华盛顿——本月,国会议员Shri Thanedar喝了一口健怡可乐,回到国会山办公室的座位上,继续讨论他在国会的第一年。“人们在看我的作品,”塞内达尔说。他是密歇根州的民主党人,68岁的他一头乌黑浓密的头发,笑起来像是……激烈。“他们知道我的故事;他们知道我是谁。”
Thanedar在国会的存在证明了他的故事。他出生在印度奇科迪的一个贫困家庭,在24岁来到美国之前,他一边读大学,一边做看门人养家糊口。在他50岁出头的时候,这位拥有三个学位的科学家已经成为了几个化学测试实验室的百万富翁。塞内达在2004年的回忆录《蓝色手提箱》(The Blue Suitcase)中把这一切都写了出来。这本书成为马拉地语畅销书,在前总统比尔·克林顿(Bill Clinton)的建议下成为英文书,还写了一部自编剧本。

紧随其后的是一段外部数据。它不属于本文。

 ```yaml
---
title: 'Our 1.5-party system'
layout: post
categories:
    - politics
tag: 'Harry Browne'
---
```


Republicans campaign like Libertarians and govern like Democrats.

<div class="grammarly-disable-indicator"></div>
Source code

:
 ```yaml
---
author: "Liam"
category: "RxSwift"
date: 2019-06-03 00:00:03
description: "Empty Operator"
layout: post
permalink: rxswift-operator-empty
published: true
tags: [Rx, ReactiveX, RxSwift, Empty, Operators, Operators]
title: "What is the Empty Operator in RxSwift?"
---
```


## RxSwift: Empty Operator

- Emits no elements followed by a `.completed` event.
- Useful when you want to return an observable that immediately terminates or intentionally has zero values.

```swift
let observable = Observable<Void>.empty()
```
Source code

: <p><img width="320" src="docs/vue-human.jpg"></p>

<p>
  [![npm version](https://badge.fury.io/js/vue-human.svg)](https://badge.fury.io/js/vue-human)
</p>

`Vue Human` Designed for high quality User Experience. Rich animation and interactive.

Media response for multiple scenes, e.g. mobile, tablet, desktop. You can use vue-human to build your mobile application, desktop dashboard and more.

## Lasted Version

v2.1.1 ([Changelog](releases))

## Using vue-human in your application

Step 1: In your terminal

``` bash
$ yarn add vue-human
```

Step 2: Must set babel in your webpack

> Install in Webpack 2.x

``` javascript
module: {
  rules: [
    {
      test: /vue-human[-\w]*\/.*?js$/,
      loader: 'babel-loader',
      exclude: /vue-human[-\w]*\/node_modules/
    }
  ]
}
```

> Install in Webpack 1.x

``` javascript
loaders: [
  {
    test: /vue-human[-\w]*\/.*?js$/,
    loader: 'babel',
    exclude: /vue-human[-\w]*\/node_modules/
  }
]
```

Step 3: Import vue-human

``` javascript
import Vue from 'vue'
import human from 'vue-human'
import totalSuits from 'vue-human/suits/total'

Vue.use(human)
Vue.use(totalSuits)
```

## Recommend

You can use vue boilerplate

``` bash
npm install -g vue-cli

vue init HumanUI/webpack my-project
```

“我是少数几个成年后来到美国的(国会)议员之一,如果不是唯一的话,”萨内达尔在他办公室要求的近一小时的广泛采访中告诉《赫芬顿邮报》。“我不像百万富翁那样思考。我想我是工人阶级。我过着工人阶级的生活。在内心深处,这就是我。后来我在经济上的成功并没有改变我。我的孩子们有时会取笑我,因为我去沃尔玛买东西。但是,你知道,我真的没有变。我真的理解劳动人民的挣扎。”
没有人质疑塞内达白手起家的故事。但这并不是国会山的人们对这位来自密歇根州民主党占多数的第13国会选区的代表的实际了解。然而,上任仅11个月,萨内达尔就在这个以物质为基础的机构里赢得了虚荣的名声,他迅速解雇员工,疏远同事,把纳税人的钱花在一些了解他办公室的人认为是赤裸裸的自我推销的事情上。
选举结果引发了大量的质疑:萨内达尔声称自己代表的工薪阶层——他所在选区大约五分之一的家庭生活在贫困线以下——是否真的有一位有效的国会议员,以及这些家庭是否会选择让萨内达尔连任。
2018年,萨内达尔花了1000多万美元在密歇根州民主党州长初选中获得第三名,成为据称是进步的选择。四年后,他花了900万美元,在一场严重分裂的初选中击败了八名黑人候选人,赢得了代表底特律的两个国会席位中的一个。他的胜利是底特律市70年来首次没有黑人国会议员的原因之一。
塞内达尔最激烈的批评者认为,他的国会生涯是建立在自我迷恋和可塑的政治信仰之上的一个虚荣项目。许多人还认为,这是他一生追求美国梦的最充分表现。
“他如何来到这个国家并真正建立起自己的故事很好,”一位不愿透露姓名的前工作人员说。“我不认为他百分之百是个坏人,但你必须对自己诚实。你曾经是一个非常贫穷的人。你现在代表的是全国第三贫穷的地区。他们需要有人来做这项工作。”
“大多数人进入政界,是因为他们有某种政治观点,希望在这个观点上取得进展,”密歇根州的政治顾问阿德里安·赫蒙德(Adrian Hemond)说,他经营着一家两党合作的公司,塞内达尔在竞选州长时曾采访过他。“那不是Shri。Shri对政策、治理或类似的事情毫无兴趣。”
赫蒙德说,塞内达在最终决定以支持“全民医疗保险”和为美国黑人提供赔偿的进步民主党人身份参选之前,考虑过是作为共和党人还是独立人士参选,不过塞内达说,这种对他政治阴谋的描述是不真实的。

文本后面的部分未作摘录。